This is, definitionally, a size-value tilt.  Why, then, are the factor loadings for size and value so small?

The Crucial Third Step

Recall the third step of the investment methodology: after selecting the companies by economic footprint, they are re-weighted by their market capitalization.  Now consider an important fact we stated above: every company we screen out is, by definition, larger than any company we buy.

That means, in aggregate, the cohort we screen out will have a larger aggregate market cap than the cohort we buy.

Which further means that the cohort we don’t screen out will, definitionally, become proportionally larger.

For example, at the end of April 2023, I estimate that screening on economic footprint would lead to the sale of a cohort of securities with an aggregate market capitalization of $4 trillion and the purchase of a cohort of securities with an aggregate market capitalization of $1.3 trillion.

The cohort that remains – which was $39.5 trillion in aggregate market capitalization – would grow proportionally from being 91% of the underlying benchmark to 97% of our new index.  Mega-cap growth names like Amazon, Google, Microsfot, and Apple would actually get larger based upon this methodology, increasing their collective weights by 120 basis points.

Just as importantly, this overweight to mega-cap tech would be a persistent artifact throughout the 2010s, suggesting why the relative returns may have looked like a growth tilt.

Why Value in 1999?

How, then, does the strategy create value-like results in the dot-com bubble?  The answer appears to lie in two important variables:

  1. What percentage of the capitalization-weighted index is being replaced?
  2. How strongly do the remaining securities lean into a value tilt?
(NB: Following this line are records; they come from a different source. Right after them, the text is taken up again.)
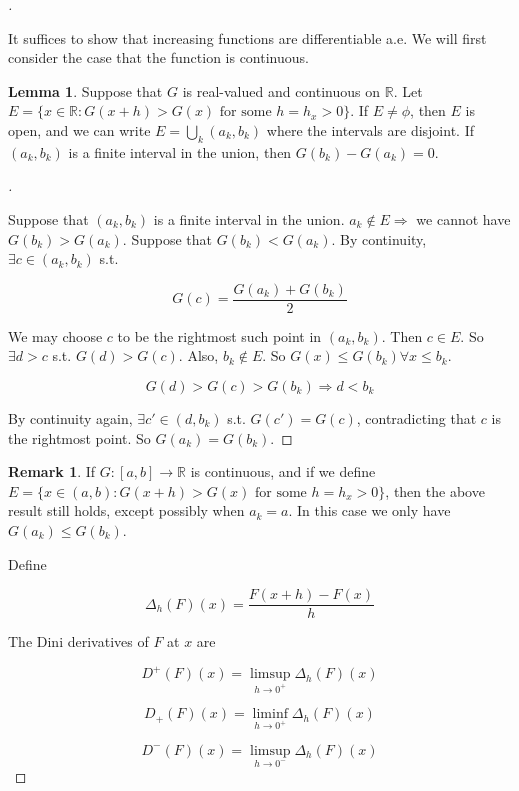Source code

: \documentclass{article}
\theoremstyle{definition}
\newtheorem{lem}{Lemma}
\newtheorem{rem}{Remark}
\newenvironment{proofs}[1][\proofname]{%
  \begin{proof}[#1]$ $\par\nobreak\ignorespaces
}{%
  \end{proof}
}
\begin{document}
\begin{proofs}

	It suffices to show that increasing functions are differentiable a.e. We will first consider the case that the function is continuous. 

	\begin{lem}
	  Suppose that $G$ is real-valued and continuous on $\mathbb{R}$. Let $E = \{x \in \mathbb{R}: G(x + h) > G(x) \text{ for some } h = h_x > 0 \}$. If $E \neq \phi$, then $E$ is open, and we can write $E = \bigcup_k (a_k, b_k)$ where the intervals are disjoint. If $(a_k, b_k)$ is a finite interval in the union, then $G(b_k) - G(a_k) = 0$.  
	\end{lem}

	\begin{proofs}
	  Suppose that $(a_k, b_k)$ is a finite interval in the union. $a_k \notin E \Rightarrow $ we cannot have $G(b_k) > G(a_k)$. Suppose that $G(b_k) < G(a_k)$. By continuity, $\exists c \in (a_k, b_k)$ s.t. 

	  $$G(c) = \frac{G(a_k) + G(b_k)}{2}$$

	  We may choose $c$ to be the rightmost such point in $(a_k, b_k)$. Then $c \in E$. So $\exists d > c$ s.t. $G(d) > G(c)$. Also, $b_k \notin E$. So $G(x) \leq G(b_k) \forall x \leq b_k$. 

	  $$G(d) > G(c) > G(b_k) \Rightarrow d < b_k$$

	  By continuity again, $\exists c' \in (d, b_k)$ s.t. $G(c') = G(c)$, contradicting that $c$ is the rightmost point. So $G(a_k) = G(b_k)$. 
	\end{proofs}

	\begin{rem}
	  If $G:[a, b] \rightarrow \mathbb{R}$ is continuous, and if we define $E = \{ x \in (a, b): G(x + h) > G(x) \text{ for some } h = h_x > 0 \}$, then the above result still holds, except possibly when $a_k = a$. In this case we only have $G(a_k) \leq G(b_k)$. 
	\end{rem}

	Define 

	$$\Delta_h (F)(x) = \frac{F(x + h) - F(x)}{h}$$

	The Dini derivatives of $F$ at $x$ are

	$$D^+(F)(x) = \limsup_{h \to 0^+} \Delta_h (F)(x)$$

	$$D_+(F)(x) = \liminf_{h \to 0^+} \Delta_h (F)(x)$$

	$$D^-(F)(x) = \limsup_{h \to 0^-} \Delta_h (F)(x)$$


\end{proofs}
\end{document}
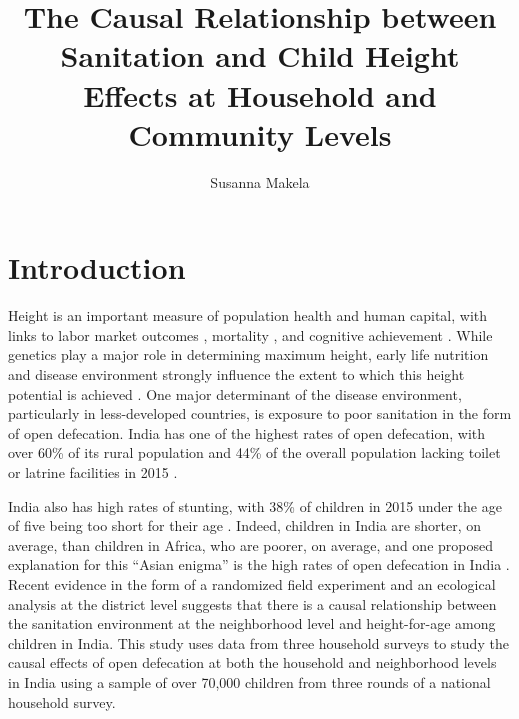 \documentclass[12pt,a4paper,titlepage]{article}
\author{Susanna Makela}
\title{The Causal Relationship between Sanitation and Child Height \\
		\Large Effects at Household and Community Levels}
\begin{document}
\maketitle
\singlespacing

\section{Introduction}
Height is an important measure of population health and human capital, with links to labor market outcomes \citep{case_paxson, vogl}, mortality \citep{jousilahti}, and cognitive achievement \citep{spears2012}. While genetics play a major role in determining maximum height, early life nutrition and disease environment strongly influence the extent to which this height potential is achieved \citep{humphrey}. One major determinant of the disease environment, particularly in less-developed countries, is exposure to poor sanitation in the form of open defecation. India has one of the highest rates of open defecation, with over 60\% of its rural population and 44\% of the overall population lacking toilet or latrine facilities in 2015 \citep{jmp_2015}.

India also has high rates of stunting, with 38\% of children in 2015 under the age of five being too short for their age \citep{nfhs4_factsheet}. Indeed, children in India are shorter, on average, than children in Africa, who are poorer, on average, and one proposed explanation for this ``Asian enigma'' is the high rates of open defecation in India \citep{spears_intl_variation}. Recent evidence in the form of a randomized field experiment \citep{village_san} and an ecological analysis at the district level \citep{ecological} suggests that there is a causal relationship between the sanitation environment at the neighborhood level and height-for-age among children in India. This study uses data from three household surveys to study the causal effects of open defecation at both the household and neighborhood levels in India using a sample of over 70,000 children from three rounds of a national household survey.
\end{document}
Consider the scatter graph below, which estimates how the strategy may have looked in 1999.  We can see that 40% of the capitalization-weighted benchmark is being screened out, and 64% of the securities that remain have a positive value tilt.  (Note that these figures are based upon numerical count; it would likely be more informative to measure these figures weighted by market capitalization.)

By comparison, in 2023 only 20% of the underlying benchmark names are replaced and of the securities that remain, just 30% have a tilt towards value. These graphics suggest that while a screen on economic footprint creates a definitive size/value tilt, the re-weighting based upon relative market capitalization can lead to dynamic style drift over time.

Conclusion

The authors propose a new approach to index construction that aims to maintain a low tracking error to traditional capitalization-weighted benchmarks, reduce turnover costs, and avoid “buy high, sell low” behavior.  By selecting securities based upon the economic footprint of their respective businesses, the authors find that they are able to produce meaningful Fama-French-Carhart four-factor alpha while reducing portfolio turnover by 20%.

In this post I find that economic footprint is, as defined by the authors, actually a multi-factor tilt based value and market capitalization.  By screening for companies with a high economic footprint, the proposed method introduces a value and size tilt relative to the underlying market capitalization weighted benchmark.

However, the third step of the proposed process, which then re-weights the selected securities based upon their relative market capitalization, will always increase the weight of the securities of the benchmark that were not screened out.  This step creates the potential for meaningful style drift within the strategy over time.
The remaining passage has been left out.